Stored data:
Content starts

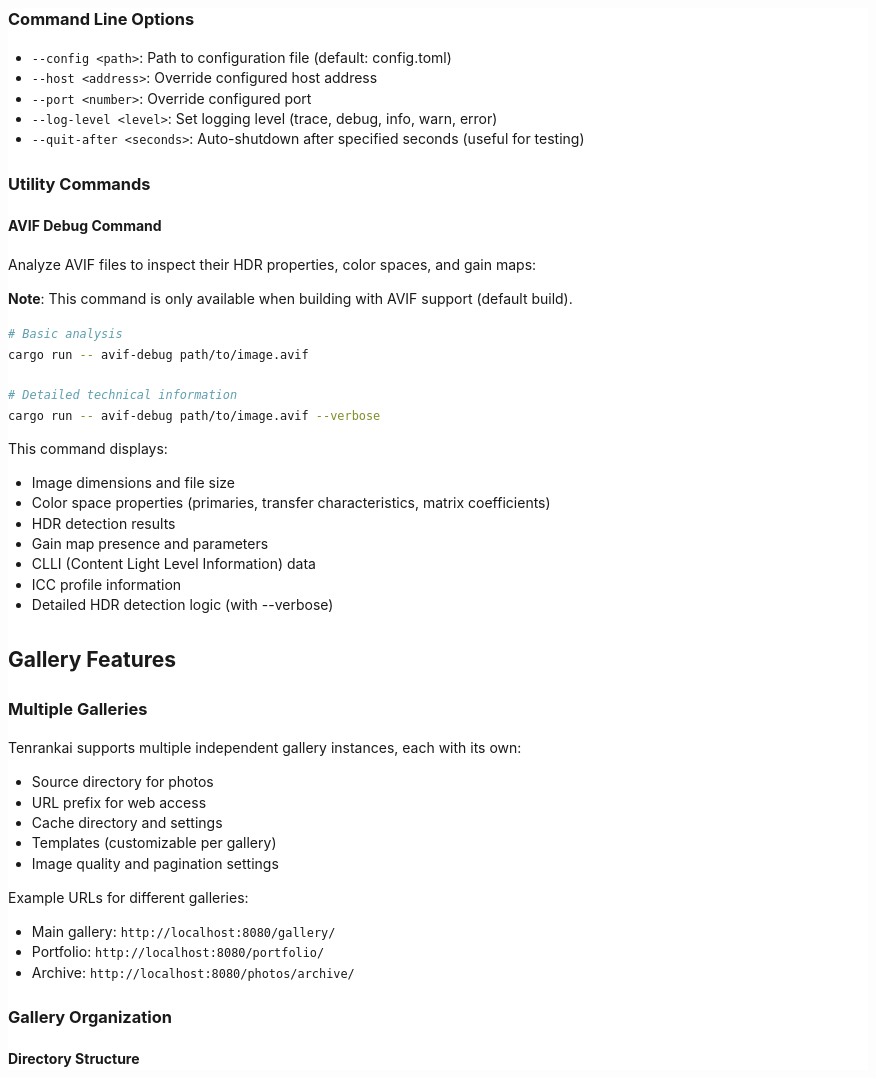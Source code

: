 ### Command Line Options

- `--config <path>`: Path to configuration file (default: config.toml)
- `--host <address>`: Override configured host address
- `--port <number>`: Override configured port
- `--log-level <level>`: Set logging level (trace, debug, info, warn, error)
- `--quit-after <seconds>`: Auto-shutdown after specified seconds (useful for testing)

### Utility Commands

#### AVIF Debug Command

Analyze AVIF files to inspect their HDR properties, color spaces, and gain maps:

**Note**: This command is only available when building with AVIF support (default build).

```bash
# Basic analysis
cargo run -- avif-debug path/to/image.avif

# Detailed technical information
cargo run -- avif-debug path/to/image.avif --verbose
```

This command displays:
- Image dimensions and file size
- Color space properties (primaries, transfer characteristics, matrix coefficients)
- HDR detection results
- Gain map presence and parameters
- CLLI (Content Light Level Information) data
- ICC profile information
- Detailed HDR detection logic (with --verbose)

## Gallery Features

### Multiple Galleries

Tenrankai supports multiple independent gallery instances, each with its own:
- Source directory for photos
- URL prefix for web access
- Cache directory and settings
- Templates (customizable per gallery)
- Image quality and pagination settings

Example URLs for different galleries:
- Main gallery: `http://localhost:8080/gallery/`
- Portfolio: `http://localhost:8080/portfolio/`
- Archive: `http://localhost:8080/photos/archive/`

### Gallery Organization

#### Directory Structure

Content ends

WORK REQUEST
An exact copy of every line above, minus the pictures, is the required output.

EXERCISE ANSWER
Source code

: ### Command Line Options

- `--config <path>`: Path to configuration file (default: config.toml)
- `--host <address>`: Override configured host address
- `--port <number>`: Override configured port
- `--log-level <level>`: Set logging level (trace, debug, info, warn, error)
- `--quit-after <seconds>`: Auto-shutdown after specified seconds (useful for testing)

### Utility Commands

#### AVIF Debug Command

Analyze AVIF files to inspect their HDR properties, color spaces, and gain maps:

**Note**: This command is only available when building with AVIF support (default build).

```bash
# Basic analysis
cargo run -- avif-debug path/to/image.avif

# Detailed technical information
cargo run -- avif-debug path/to/image.avif --verbose
```

This command displays:
- Image dimensions and file size
- Color space properties (primaries, transfer characteristics, matrix coefficients)
- HDR detection results
- Gain map presence and parameters
- CLLI (Content Light Level Information) data
- ICC profile information
- Detailed HDR detection logic (with --verbose)

## Gallery Features

### Multiple Galleries

Tenrankai supports multiple independent gallery instances, each with its own:
- Source directory for photos
- URL prefix for web access
- Cache directory and settings
- Templates (customizable per gallery)
- Image quality and pagination settings

Example URLs for different galleries:
- Main gallery: `http://localhost:8080/gallery/`
- Portfolio: `http://localhost:8080/portfolio/`
- Archive: `http://localhost:8080/photos/archive/`

### Gallery Organization

#### Directory Structure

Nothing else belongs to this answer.